►

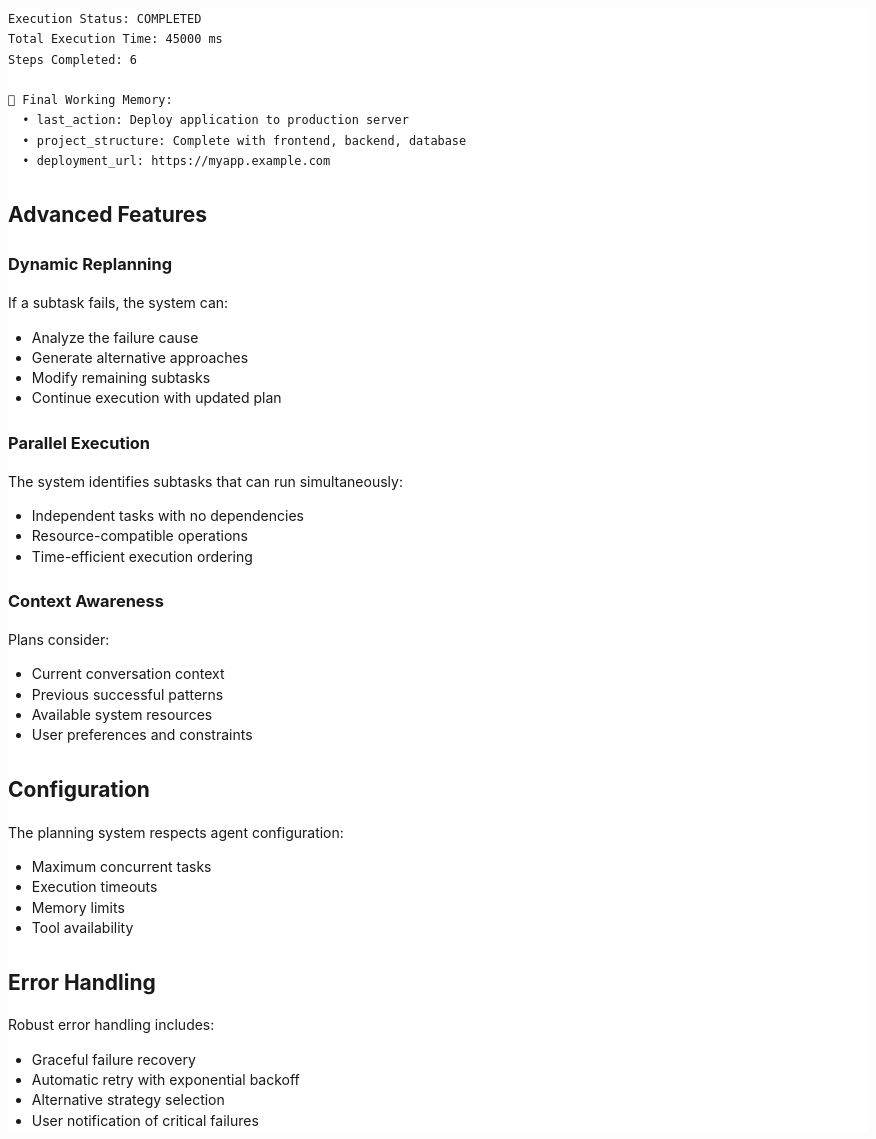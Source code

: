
```
Execution Status: COMPLETED
Total Execution Time: 45000 ms
Steps Completed: 6

🧠 Final Working Memory:
  • last_action: Deploy application to production server
  • project_structure: Complete with frontend, backend, database
  • deployment_url: https://myapp.example.com
```

## Advanced Features

### Dynamic Replanning

If a subtask fails, the system can:
- Analyze the failure cause
- Generate alternative approaches
- Modify remaining subtasks
- Continue execution with updated plan

### Parallel Execution

The system identifies subtasks that can run simultaneously:
- Independent tasks with no dependencies
- Resource-compatible operations
- Time-efficient execution ordering

### Context Awareness

Plans consider:
- Current conversation context
- Previous successful patterns
- Available system resources
- User preferences and constraints

## Configuration

The planning system respects agent configuration:
- Maximum concurrent tasks
- Execution timeouts
- Memory limits
- Tool availability

## Error Handling

Robust error handling includes:
- Graceful failure recovery
- Automatic retry with exponential backoff
- Alternative strategy selection
- User notification of critical failures
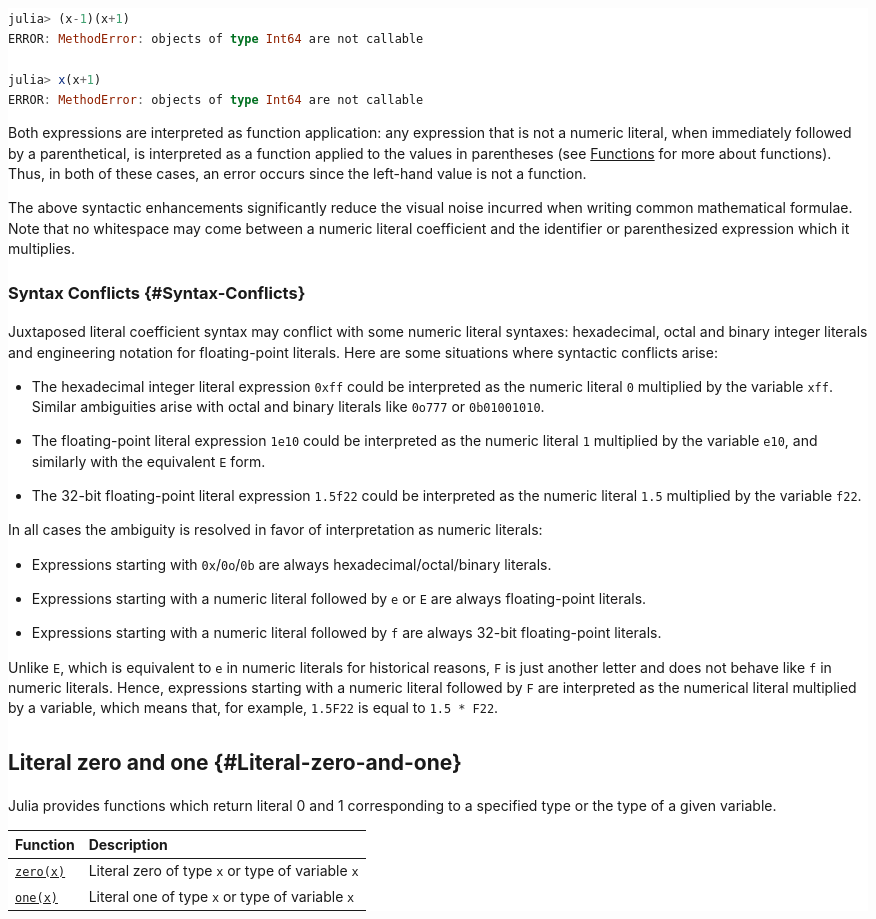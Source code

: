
 ```julia
julia> (x-1)(x+1)
ERROR: MethodError: objects of type Int64 are not callable

julia> x(x+1)
ERROR: MethodError: objects of type Int64 are not callable
```


Both expressions are interpreted as function application: any expression that is not a numeric literal, when immediately followed by a parenthetical, is interpreted as a function applied to the values in parentheses (see [Functions](/manual/faq#Functions) for more about functions). Thus, in both of these cases, an error occurs since the left-hand value is not a function.

The above syntactic enhancements significantly reduce the visual noise incurred when writing common mathematical formulae. Note that no whitespace may come between a numeric literal coefficient and the identifier or parenthesized expression which it multiplies.

### Syntax Conflicts {#Syntax-Conflicts}

Juxtaposed literal coefficient syntax may conflict with some numeric literal syntaxes: hexadecimal, octal and binary integer literals and engineering notation for floating-point literals. Here are some situations where syntactic conflicts arise:
- The hexadecimal integer literal expression `0xff` could be interpreted as the numeric literal `0` multiplied by the variable `xff`. Similar ambiguities arise with octal and binary literals like `0o777` or `0b01001010`.
  
- The floating-point literal expression `1e10` could be interpreted as the numeric literal `1` multiplied by the variable `e10`, and similarly with the equivalent `E` form.
  
- The 32-bit floating-point literal expression `1.5f22` could be interpreted as the numeric literal `1.5` multiplied by the variable `f22`.
  

In all cases the ambiguity is resolved in favor of interpretation as numeric literals:
- Expressions starting with `0x`/`0o`/`0b` are always hexadecimal/octal/binary literals.
  
- Expressions starting with a numeric literal followed by `e` or `E` are always floating-point literals.
  
- Expressions starting with a numeric literal followed by `f` are always 32-bit floating-point literals.
  

Unlike `E`, which is equivalent to `e` in numeric literals for historical reasons, `F` is just another letter and does not behave like `f` in numeric literals. Hence, expressions starting with a numeric literal followed by `F` are interpreted as the numerical literal multiplied by a variable, which means that, for example, `1.5F22` is equal to `1.5 * F22`.

## Literal zero and one {#Literal-zero-and-one}

Julia provides functions which return literal 0 and 1 corresponding to a specified type or the type of a given variable.

| Function                             | Description                                      |
|:------------------------------------ |:------------------------------------------------ |
| [`zero(x)`](/base/numbers#Base.zero) | Literal zero of type `x` or type of variable `x` |
| [`one(x)`](/base/numbers#Base.one)   | Literal one of type `x` or type of variable `x`  |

◄

#### [Aim of the exercise]
Only the pictures are to be omitted; the records above must otherwise be reproduced exactly.

#### [Response area]
Source code

:
```
Execution Status: COMPLETED
Total Execution Time: 45000 ms
Steps Completed: 6

🧠 Final Working Memory:
  • last_action: Deploy application to production server
  • project_structure: Complete with frontend, backend, database
  • deployment_url: https://myapp.example.com
```

## Advanced Features

### Dynamic Replanning

If a subtask fails, the system can:
- Analyze the failure cause
- Generate alternative approaches
- Modify remaining subtasks
- Continue execution with updated plan

### Parallel Execution

The system identifies subtasks that can run simultaneously:
- Independent tasks with no dependencies
- Resource-compatible operations
- Time-efficient execution ordering

### Context Awareness

Plans consider:
- Current conversation context
- Previous successful patterns
- Available system resources
- User preferences and constraints

## Configuration

The planning system respects agent configuration:
- Maximum concurrent tasks
- Execution timeouts
- Memory limits
- Tool availability

## Error Handling

Robust error handling includes:
- Graceful failure recovery
- Automatic retry with exponential backoff
- Alternative strategy selection
- User notification of critical failures
Source code

:
 ```julia
julia> (x-1)(x+1)
ERROR: MethodError: objects of type Int64 are not callable

julia> x(x+1)
ERROR: MethodError: objects of type Int64 are not callable
```


Both expressions are interpreted as function application: any expression that is not a numeric literal, when immediately followed by a parenthetical, is interpreted as a function applied to the values in parentheses (see [Functions](/manual/faq#Functions) for more about functions). Thus, in both of these cases, an error occurs since the left-hand value is not a function.

The above syntactic enhancements significantly reduce the visual noise incurred when writing common mathematical formulae. Note that no whitespace may come between a numeric literal coefficient and the identifier or parenthesized expression which it multiplies.

### Syntax Conflicts {#Syntax-Conflicts}

Juxtaposed literal coefficient syntax may conflict with some numeric literal syntaxes: hexadecimal, octal and binary integer literals and engineering notation for floating-point literals. Here are some situations where syntactic conflicts arise:
- The hexadecimal integer literal expression `0xff` could be interpreted as the numeric literal `0` multiplied by the variable `xff`. Similar ambiguities arise with octal and binary literals like `0o777` or `0b01001010`.
  
- The floating-point literal expression `1e10` could be interpreted as the numeric literal `1` multiplied by the variable `e10`, and similarly with the equivalent `E` form.
  
- The 32-bit floating-point literal expression `1.5f22` could be interpreted as the numeric literal `1.5` multiplied by the variable `f22`.
  

In all cases the ambiguity is resolved in favor of interpretation as numeric literals:
- Expressions starting with `0x`/`0o`/`0b` are always hexadecimal/octal/binary literals.
  
- Expressions starting with a numeric literal followed by `e` or `E` are always floating-point literals.
  
- Expressions starting with a numeric literal followed by `f` are always 32-bit floating-point literals.
  

Unlike `E`, which is equivalent to `e` in numeric literals for historical reasons, `F` is just another letter and does not behave like `f` in numeric literals. Hence, expressions starting with a numeric literal followed by `F` are interpreted as the numerical literal multiplied by a variable, which means that, for example, `1.5F22` is equal to `1.5 * F22`.

## Literal zero and one {#Literal-zero-and-one}

Julia provides functions which return literal 0 and 1 corresponding to a specified type or the type of a given variable.

| Function                             | Description                                      |
|:------------------------------------ |:------------------------------------------------ |
| [`zero(x)`](/base/numbers#Base.zero) | Literal zero of type `x` or type of variable `x` |
| [`one(x)`](/base/numbers#Base.one)   | Literal one of type `x` or type of variable `x`  |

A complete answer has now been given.